Hintergrund

Anti-Viren-Spezialisten zu Späh-Programm-Plänen "Der Bundestrojaner ist nicht vorstellbar"

Stand: 29.08.2007 15:29 Uhr

Online-Durchsuchungen sind nicht nur politisch umstritten, auch technisch gibt es viele offene Fragen. tagesschau.de hat dazu Hersteller von Anti-Viren-Software befragt. Ihre Einschätzung: Das Projekt "Bundestrojaner" wird scheitern - selbst dann, wenn der Staat die Hersteller zur Zusammenarbeit zwingt.

Von Anna Grabenströer, tagesschau.de

Eingriff in die Grundrechte oder notwendige Maßnahme zum Schutz der inneren Sicherheit? In Deutschland ist eine heftige Diskussion darüber entbrannt, ob und wie eine gesetzliche Regelung für die Durchsuchungen von PC geschaffen werden kann.
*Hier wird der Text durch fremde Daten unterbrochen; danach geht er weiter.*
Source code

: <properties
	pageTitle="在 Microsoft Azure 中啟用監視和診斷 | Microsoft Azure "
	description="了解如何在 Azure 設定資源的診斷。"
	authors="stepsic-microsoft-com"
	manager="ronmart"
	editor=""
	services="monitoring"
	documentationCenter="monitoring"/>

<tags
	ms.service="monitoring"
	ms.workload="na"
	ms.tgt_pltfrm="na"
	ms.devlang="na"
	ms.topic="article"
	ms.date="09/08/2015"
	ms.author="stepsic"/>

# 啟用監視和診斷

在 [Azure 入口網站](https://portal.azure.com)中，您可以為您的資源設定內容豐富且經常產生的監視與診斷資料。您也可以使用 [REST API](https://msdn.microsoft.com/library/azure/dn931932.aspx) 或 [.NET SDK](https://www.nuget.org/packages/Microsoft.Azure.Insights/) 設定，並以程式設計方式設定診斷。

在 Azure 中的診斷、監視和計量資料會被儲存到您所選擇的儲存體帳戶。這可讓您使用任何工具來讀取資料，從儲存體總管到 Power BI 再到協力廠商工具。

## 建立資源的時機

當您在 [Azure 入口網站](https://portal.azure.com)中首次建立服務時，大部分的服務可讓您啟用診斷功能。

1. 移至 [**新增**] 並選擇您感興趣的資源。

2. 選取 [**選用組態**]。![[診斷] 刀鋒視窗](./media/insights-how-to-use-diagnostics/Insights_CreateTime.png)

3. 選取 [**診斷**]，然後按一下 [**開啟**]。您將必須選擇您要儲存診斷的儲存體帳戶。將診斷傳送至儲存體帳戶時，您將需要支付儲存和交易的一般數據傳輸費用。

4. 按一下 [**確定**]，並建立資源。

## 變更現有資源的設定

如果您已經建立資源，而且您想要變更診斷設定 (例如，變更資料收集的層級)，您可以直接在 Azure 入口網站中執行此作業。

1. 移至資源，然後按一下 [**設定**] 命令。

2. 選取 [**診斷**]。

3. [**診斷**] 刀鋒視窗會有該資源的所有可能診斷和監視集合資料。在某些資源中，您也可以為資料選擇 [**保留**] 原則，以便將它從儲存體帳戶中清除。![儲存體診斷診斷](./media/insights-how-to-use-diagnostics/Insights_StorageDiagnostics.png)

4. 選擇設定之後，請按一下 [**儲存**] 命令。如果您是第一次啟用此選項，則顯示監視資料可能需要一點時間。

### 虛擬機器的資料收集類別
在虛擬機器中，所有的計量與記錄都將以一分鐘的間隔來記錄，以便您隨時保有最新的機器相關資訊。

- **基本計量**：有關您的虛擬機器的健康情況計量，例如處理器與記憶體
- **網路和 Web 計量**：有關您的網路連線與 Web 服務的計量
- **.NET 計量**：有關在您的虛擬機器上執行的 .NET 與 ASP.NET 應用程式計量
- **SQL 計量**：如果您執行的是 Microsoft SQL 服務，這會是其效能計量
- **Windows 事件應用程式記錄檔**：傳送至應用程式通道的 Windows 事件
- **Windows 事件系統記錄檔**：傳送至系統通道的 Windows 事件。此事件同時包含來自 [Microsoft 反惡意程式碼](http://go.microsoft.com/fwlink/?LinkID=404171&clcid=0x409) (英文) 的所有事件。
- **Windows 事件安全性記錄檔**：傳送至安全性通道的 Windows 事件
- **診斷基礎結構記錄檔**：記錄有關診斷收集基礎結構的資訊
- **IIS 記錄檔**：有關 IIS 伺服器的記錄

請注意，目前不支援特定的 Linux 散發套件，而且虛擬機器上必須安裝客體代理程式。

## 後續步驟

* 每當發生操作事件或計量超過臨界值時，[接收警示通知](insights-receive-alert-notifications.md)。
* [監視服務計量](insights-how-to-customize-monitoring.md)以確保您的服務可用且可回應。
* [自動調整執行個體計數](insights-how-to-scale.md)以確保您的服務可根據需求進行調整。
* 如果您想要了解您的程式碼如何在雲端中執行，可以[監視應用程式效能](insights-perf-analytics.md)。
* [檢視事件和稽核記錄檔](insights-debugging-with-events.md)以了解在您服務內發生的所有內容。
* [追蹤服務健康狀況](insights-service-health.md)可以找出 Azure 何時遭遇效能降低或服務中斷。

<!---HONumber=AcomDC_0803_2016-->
Bislang gibt es noch keinen Gesetzentwurf - der soll aber bald folgen. Möglicherweise werden dann staatliche Spähprogramme von Ermittlern heimlich per Internet auf die Rechner von Verdächtigen eingeschleust. Diese so genannten Trojaner nisten sich in der Regel unbemerkt in PC ein und greifen dort selbständig sensible Informationen ab.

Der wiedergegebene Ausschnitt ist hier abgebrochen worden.